Me preguntó alguien qué pienso yo de los asilos para ancianos y de las casas particulares en las que se abren las puertas para cuidar a los viejitos de nuestra familia. Mi repuesta es que hoy día, en muchas ocasiones, se hace necesario acudir a ese tipo de ayuda disponible. Eso sí, lo que es infame y amoral es dejarlos alejados y abandonados. Cumpliendo con mi labor pastoral he visitado asilos y casas particulares donde se albergan ancianos que por diferentes razones no pueden vivir bajo el mismo techo que sus familiares. Los he visto felices, habladores, sonrientes, limpios y comunicativos. Son los que reciben la visita diaria de familiares y amigos. Al orar con ellos se les ilumina el rostro y dicen un sólido y festivo amén. En otros casos los he visto cubiertos por frazadas, serios, mustios e indiferentes. Son los que tienen la soledad como el único amigo y la tristeza como su única compañía. Tal situación debe ser una de las prioridades en nuestra misión como seres humanos con el corazón dedicado a amar a los necesitados.
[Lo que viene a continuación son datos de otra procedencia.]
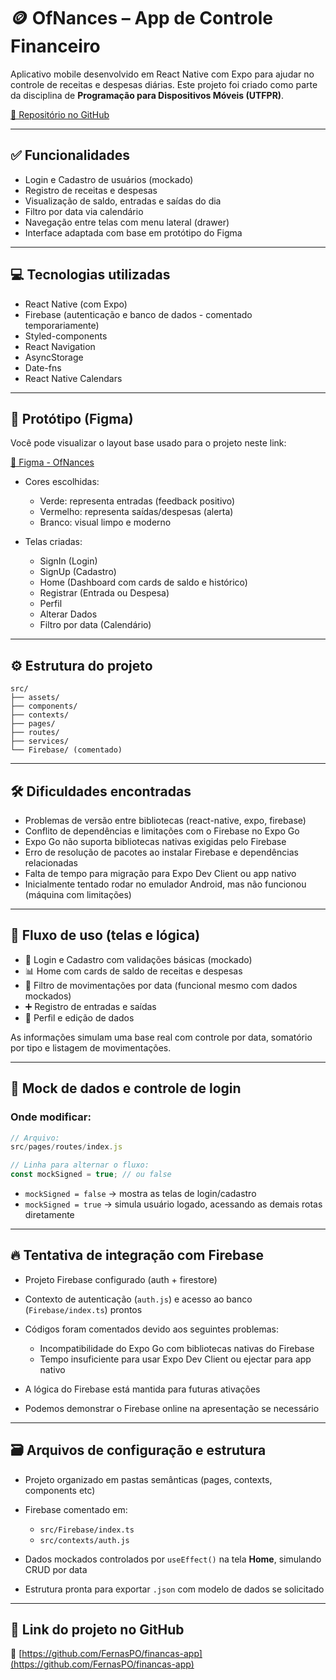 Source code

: # 🪙 **OfNances – App de Controle Financeiro**

Aplicativo mobile desenvolvido em React Native com Expo para ajudar no controle de receitas e despesas diárias. Este projeto foi criado como parte da disciplina de **Programação para Dispositivos Móveis (UTFPR)**.

[🔗 Repositório no GitHub](https://github.com/FernasPO/financas-app)

---

## ✅ Funcionalidades

* Login e Cadastro de usuários (mockado)
* Registro de receitas e despesas
* Visualização de saldo, entradas e saídas do dia
* Filtro por data via calendário
* Navegação entre telas com menu lateral (drawer)
* Interface adaptada com base em protótipo do Figma

---

## 💻 Tecnologias utilizadas

* React Native (com Expo)
* Firebase (autenticação e banco de dados - comentado temporariamente)
* Styled-components
* React Navigation
* AsyncStorage
* Date-fns
* React Native Calendars

---

## 🎨 Protótipo (Figma)

Você pode visualizar o layout base usado para o projeto neste link:

[🔗 Figma - OfNances](https://www.figma.com/design/C2wIBFKFYcQU99wy9EbAuF/OfNances)

* Cores escolhidas:

  * Verde: representa entradas (feedback positivo)
  * Vermelho: representa saídas/despesas (alerta)
  * Branco: visual limpo e moderno

* Telas criadas:

  * SignIn (Login)
  * SignUp (Cadastro)
  * Home (Dashboard com cards de saldo e histórico)
  * Registrar (Entrada ou Despesa)
  * Perfil
  * Alterar Dados
  * Filtro por data (Calendário)

---

## ⚙️ Estrutura do projeto

```
src/
├── assets/
├── components/
├── contexts/
├── pages/
├── routes/
├── services/
└── Firebase/ (comentado)
```

---

## 🛠️ Dificuldades encontradas

* Problemas de versão entre bibliotecas (react-native, expo, firebase)
* Conflito de dependências e limitações com o Firebase no Expo Go
* Expo Go não suporta bibliotecas nativas exigidas pelo Firebase
* Erro de resolução de pacotes ao instalar Firebase e dependências relacionadas
* Falta de tempo para migração para Expo Dev Client ou app nativo
* Inicialmente tentado rodar no emulador Android, mas não funcionou (máquina com limitações)

---

## 🔄 Fluxo de uso (telas e lógica)

* 🔐 Login e Cadastro com validações básicas (mockado)
* 📊 Home com cards de saldo de receitas e despesas
* 📅 Filtro de movimentações por data (funcional mesmo com dados mockados)
* ➕ Registro de entradas e saídas
* 👤 Perfil e edição de dados

As informações simulam uma base real com controle por data, somatório por tipo e listagem de movimentações.

---

## 🧪 Mock de dados e controle de login

### Onde modificar:

```js
// Arquivo:
src/pages/routes/index.js

// Linha para alternar o fluxo:
const mockSigned = true; // ou false
```

* `mockSigned = false` → mostra as telas de login/cadastro
* `mockSigned = true` → simula usuário logado, acessando as demais rotas diretamente

---

## 🔥 Tentativa de integração com Firebase

* Projeto Firebase configurado (auth + firestore)
* Contexto de autenticação (`auth.js`) e acesso ao banco (`Firebase/index.ts`) prontos
* Códigos foram comentados devido aos seguintes problemas:

  * Incompatibilidade do Expo Go com bibliotecas nativas do Firebase
  * Tempo insuficiente para usar Expo Dev Client ou ejectar para app nativo
* A lógica do Firebase está mantida para futuras ativações
* Podemos demonstrar o Firebase online na apresentação se necessário

---

## 🗃️ Arquivos de configuração e estrutura

* Projeto organizado em pastas semânticas (pages, contexts, components etc)
* Firebase comentado em:

  * `src/Firebase/index.ts`
  * `src/contexts/auth.js`
* Dados mockados controlados por `useEffect()` na tela **Home**, simulando CRUD por data
* Estrutura pronta para exportar `.json` com modelo de dados se solicitado

---

## 📎 Link do projeto no GitHub

🔗 [https://github.com/FernasPO/financas-app](https://github.com/FernasPO/financas-app)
¿Tiene la vejez alguna característica de alegría y felicidad?, me preguntó una anciana que visitaba en el hospital. Confieso que no estaba preparado para contestar esa pregunta, pero se me ocurrió decirle que cuando llegamos a cierta edad nuestros recuerdos son la fuente de nuestra alegría. Al llegar a mi oficina se me ocurrió crear “el club de los recuerdos’. Nos reuníamos una vez a la semana el viernes por la tarde. Todos eran personas de más de sesenta años y pasábamos un rato delicioso. Recuerdo la ocasión en que se nos unió Narciso, un joven que nos trajo bombones de regalo. Preguntó por qué no había jóvenes en el grupo, y sonriente le citó Alfredo un pensamiento de cuyo autor no se acordaba: “los viejos desconfiamos de la juventud porque hemos sido jóvenes”.

Algo muy importante en la vida de personas de avanzada edad debiera ser la fe religiosa. Nos damos cuenta de que se nos acortan nuestros caminos y debemos estar preparados para saber a donde vamos. Generalmente decimos que nos vamos al cielo y lo afirmamos sin una fe definida. El que escribe este modesto artículo tiene 95 años de edad. Sé que escasean los espacios del futuro y que nos espera el encuentro con la eternidad; pero no veo el cielo como un montón de nubes y como un descanso personal como el que prometen en los cementerios. No he estado en la altura infinita más allá de las nubes, pero mi fe me conduce a la persona de Jesucristo, que en mi vida me brindó su amor, fue mi consuelo y mi esperanza. Los que lloren mi muerte deben pensar en mi vida renovada y eterna en la santa compañía de Jesús. Termino con estas palabras del salmo 61:4: “Anhelo habitar en tu casa para siempre y refugiarme debajo de tus alas.”